Small business tendency


According to a new report of economic department of the RBC bank, representatives of small and medium-sized businesses in Canada experienced a recession with fewer losses than big business.

According to data of small and medium-sized enterprises compared with companies that size is over 300 people they do have less job cuts, the level of employment fell by 4.2 per cent, while for large businesses, the figure was 5.5 percent. “Countering concerns that smaller enterprises are generally more impacted by economic downturns, we found that smaller businesses endured the recent recession better than their larger counterparts,” said Paul Ferley, assistant chief economist, RBC. “The relative success of private sector SMEs likely reflected lower exposure to external markets such as the United States, which saw greater weakness compared to Canada’s domestic economy.”

Regional Findings:

Newfoundland & Labrador: Small and medium-sized enterprises employment declined by 1.2 per cent, (4.3 per cent at large firms).

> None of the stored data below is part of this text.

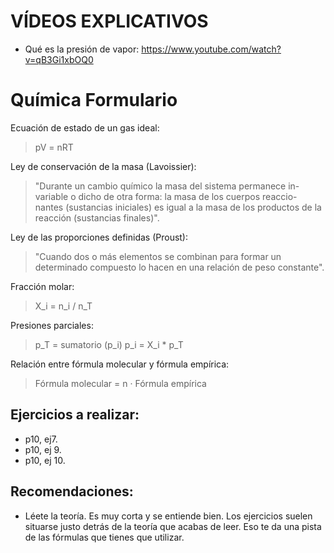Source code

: # VÍDEOS EXPLICATIVOS
- Qué es la presión de vapor: https://www.youtube.com/watch?v=qB3Gi1xbOQ0

# Química Formulario

Ecuación de estado de un gas ideal:

> pV = nRT

Ley de conservación de la masa (Lavoissier):

> "Durante un cambio químico la masa del sistema permanece in-
variable o dicho de otra forma: la masa de los cuerpos reaccio-
nantes (sustancias iniciales) es igual a la masa de los productos de la reacción (sustancias finales)".

Ley de las proporciones definidas (Proust):

> "Cuando dos o más elementos se combinan para formar un determinado compuesto lo hacen en una relación de peso constante".

Fracción molar:

> X_i = n_i / n_T

Presiones parciales:

> p_T = sumatorio (p_i)
> p_i = X_i * p_T

Relación entre fórmula molecular y fórmula empírica:

> Fórmula molecular = n · Fórmula empírica

## Ejercicios a realizar:
- p10, ej7.
- p10, ej 9.
- p10, ej 10.

## Recomendaciones:
- Léete la teoría. Es muy corta y se entiende bien. Los ejercicios suelen situarse justo detrás de la teoría que acabas de leer. Eso te da una pista de las fórmulas que tienes que utilizar.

Small and medium-sized enterprises manufacturing declined by 29.2 per cent (90 per cent at large firms).
Nova Scotia: Large firms’ employment fared better than small and medium-sized enterprises – 1.7 per cent and 2.9 per cent respectively.
New Brunswick: Manufacturing sector falling by 11.3 per cent, however employment among of small and medium-sized enterprises contracted 13.2 per cent (9.6 per cent at large firms).
Quebec: Small and medium-sized enterprises employment declined by 2.6 per cent, (6.2 per cent at large firms).
Ontario: Small and medium-sized enterprises employment declined by 10.4 per cent, (19.2 per cent at large firms). In the retail and wholesale-trade sectors Large firms’ employment fared better than small and medium-sized enterprises 1.3 per cent and 4.1 per cent respectively.
Manitoba: Small and medium-sized enterprises employment declined by 1.5 per cent, (8.1 per cent at large firms).
Saskatchewan: Small and medium-sized enterprises employment increased by 1.8 per cent after initially falling 0.7 per cent, (8.1 per cent decline at large firms).
Alberta: Large firms’ employment fared better than small and medium-sized enterprises – 5.6 per cent and 7.4 per cent respectively.
British Columbia: Small and medium-sized enterprises employment declined by 6.9 per cent, (7.4 per cent at large firms).